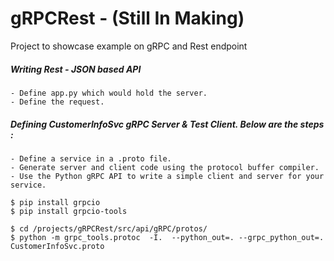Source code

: # gRPCRest - (Still In Making)
Project to showcase example on gRPC and Rest endpoint


##### Writing Rest - JSON based API
    - Define app.py which would hold the server.
    - Define the request.
    
    
##### Defining CustomerInfoSvc gRPC Server & Test Client. Below are the steps :

    - Define a service in a .proto file.
    - Generate server and client code using the protocol buffer compiler.
    - Use the Python gRPC API to write a simple client and server for your service.
    
    $ pip install grpcio
    $ pip install grpcio-tools
    
    $ cd /projects/gRPCRest/src/api/gRPC/protos/
    $ python -m grpc_tools.protoc  -I.  --python_out=. --grpc_python_out=. CustomerInfoSvc.proto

-----

= Aim of the exercise =
Take the line with "- Define the request." and every line after it in the data, and please reproduce them exactly, leaving out all other lines.

= Solution below =
    - Define the request.
    
    
##### Defining CustomerInfoSvc gRPC Server & Test Client. Below are the steps :

    - Define a service in a .proto file.
    - Generate server and client code using the protocol buffer compiler.
    - Use the Python gRPC API to write a simple client and server for your service.
    
    $ pip install grpcio
    $ pip install grpcio-tools
    
    $ cd /projects/gRPCRest/src/api/gRPC/protos/
    $ python -m grpc_tools.protoc  -I.  --python_out=. --grpc_python_out=. CustomerInfoSvc.proto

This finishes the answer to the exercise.